[About this exercise]
In the records that follow, show each line where the word "item" is present.

[Data supplied]

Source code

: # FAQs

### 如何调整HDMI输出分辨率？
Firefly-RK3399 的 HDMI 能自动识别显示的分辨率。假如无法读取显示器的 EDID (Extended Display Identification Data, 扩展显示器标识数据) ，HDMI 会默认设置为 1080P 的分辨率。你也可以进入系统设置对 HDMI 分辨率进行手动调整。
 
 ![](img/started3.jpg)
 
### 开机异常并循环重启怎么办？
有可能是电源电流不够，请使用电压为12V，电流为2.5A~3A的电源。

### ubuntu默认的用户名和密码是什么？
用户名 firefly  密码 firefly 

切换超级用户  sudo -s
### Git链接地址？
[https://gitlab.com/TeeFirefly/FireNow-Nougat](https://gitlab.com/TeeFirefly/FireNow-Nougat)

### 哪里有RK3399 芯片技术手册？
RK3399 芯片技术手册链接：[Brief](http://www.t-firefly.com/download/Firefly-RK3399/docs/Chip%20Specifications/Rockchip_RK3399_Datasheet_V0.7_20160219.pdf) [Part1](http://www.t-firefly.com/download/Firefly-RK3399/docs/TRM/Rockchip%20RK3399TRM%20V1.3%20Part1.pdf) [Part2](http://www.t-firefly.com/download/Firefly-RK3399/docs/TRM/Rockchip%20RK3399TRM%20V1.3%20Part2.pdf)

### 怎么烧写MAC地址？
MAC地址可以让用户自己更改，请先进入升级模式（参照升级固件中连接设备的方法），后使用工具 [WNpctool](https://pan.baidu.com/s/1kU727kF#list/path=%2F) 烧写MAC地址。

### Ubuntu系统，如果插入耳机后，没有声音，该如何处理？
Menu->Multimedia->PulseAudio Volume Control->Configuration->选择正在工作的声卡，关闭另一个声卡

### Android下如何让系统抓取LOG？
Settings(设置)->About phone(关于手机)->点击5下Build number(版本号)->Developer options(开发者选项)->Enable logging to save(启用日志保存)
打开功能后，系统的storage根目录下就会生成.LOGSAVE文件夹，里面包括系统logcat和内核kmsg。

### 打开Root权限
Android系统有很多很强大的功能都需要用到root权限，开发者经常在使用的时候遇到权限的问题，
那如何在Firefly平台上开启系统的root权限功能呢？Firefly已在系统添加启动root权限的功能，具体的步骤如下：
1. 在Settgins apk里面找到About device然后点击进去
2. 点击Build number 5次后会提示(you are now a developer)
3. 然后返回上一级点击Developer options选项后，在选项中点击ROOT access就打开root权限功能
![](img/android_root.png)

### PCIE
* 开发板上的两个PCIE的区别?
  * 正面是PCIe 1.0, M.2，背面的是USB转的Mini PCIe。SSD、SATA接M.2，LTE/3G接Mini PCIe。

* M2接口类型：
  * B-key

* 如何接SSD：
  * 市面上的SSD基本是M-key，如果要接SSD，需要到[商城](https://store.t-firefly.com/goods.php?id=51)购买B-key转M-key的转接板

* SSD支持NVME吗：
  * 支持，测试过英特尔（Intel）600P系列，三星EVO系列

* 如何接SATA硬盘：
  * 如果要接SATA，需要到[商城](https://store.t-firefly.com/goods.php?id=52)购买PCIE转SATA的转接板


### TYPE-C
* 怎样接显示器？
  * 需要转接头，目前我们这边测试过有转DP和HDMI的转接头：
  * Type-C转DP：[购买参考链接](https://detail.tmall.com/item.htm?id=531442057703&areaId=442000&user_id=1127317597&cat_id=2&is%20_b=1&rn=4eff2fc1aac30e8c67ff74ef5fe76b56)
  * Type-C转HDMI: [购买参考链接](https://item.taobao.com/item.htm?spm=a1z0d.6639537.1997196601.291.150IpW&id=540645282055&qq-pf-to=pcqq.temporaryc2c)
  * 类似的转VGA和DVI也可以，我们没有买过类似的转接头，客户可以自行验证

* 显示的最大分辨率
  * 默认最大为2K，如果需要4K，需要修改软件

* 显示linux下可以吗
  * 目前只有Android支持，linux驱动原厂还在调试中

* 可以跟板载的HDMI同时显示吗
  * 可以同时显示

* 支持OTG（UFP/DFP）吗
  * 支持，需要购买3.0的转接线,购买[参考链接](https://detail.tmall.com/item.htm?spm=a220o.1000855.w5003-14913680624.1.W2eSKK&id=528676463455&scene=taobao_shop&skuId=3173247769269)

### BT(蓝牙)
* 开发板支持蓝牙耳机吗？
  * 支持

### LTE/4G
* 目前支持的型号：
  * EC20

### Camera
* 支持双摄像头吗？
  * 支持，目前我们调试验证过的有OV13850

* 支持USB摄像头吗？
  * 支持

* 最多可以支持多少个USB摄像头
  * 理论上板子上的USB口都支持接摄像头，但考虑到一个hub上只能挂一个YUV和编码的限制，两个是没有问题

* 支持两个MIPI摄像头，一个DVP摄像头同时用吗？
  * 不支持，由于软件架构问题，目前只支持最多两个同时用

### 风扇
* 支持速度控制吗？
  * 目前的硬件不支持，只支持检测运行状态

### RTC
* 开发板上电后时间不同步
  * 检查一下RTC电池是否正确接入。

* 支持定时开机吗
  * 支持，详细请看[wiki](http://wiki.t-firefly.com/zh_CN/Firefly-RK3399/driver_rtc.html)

[Answer box]
  * Type-C转DP：[购买参考链接](https://detail.tmall.com/item.htm?id=531442057703&areaId=442000&user_id=1127317597&cat_id=2&is%20_b=1&rn=4eff2fc1aac30e8c67ff74ef5fe76b56)
  * Type-C转HDMI: [购买参考链接](https://item.taobao.com/item.htm?spm=a1z0d.6639537.1997196601.291.150IpW&id=540645282055&qq-pf-to=pcqq.temporaryc2c)
  * 支持，需要购买3.0的转接线,购买[参考链接](https://detail.tmall.com/item.htm?spm=a220o.1000855.w5003-14913680624.1.W2eSKK&id=528676463455&scene=taobao_shop&skuId=3173247769269)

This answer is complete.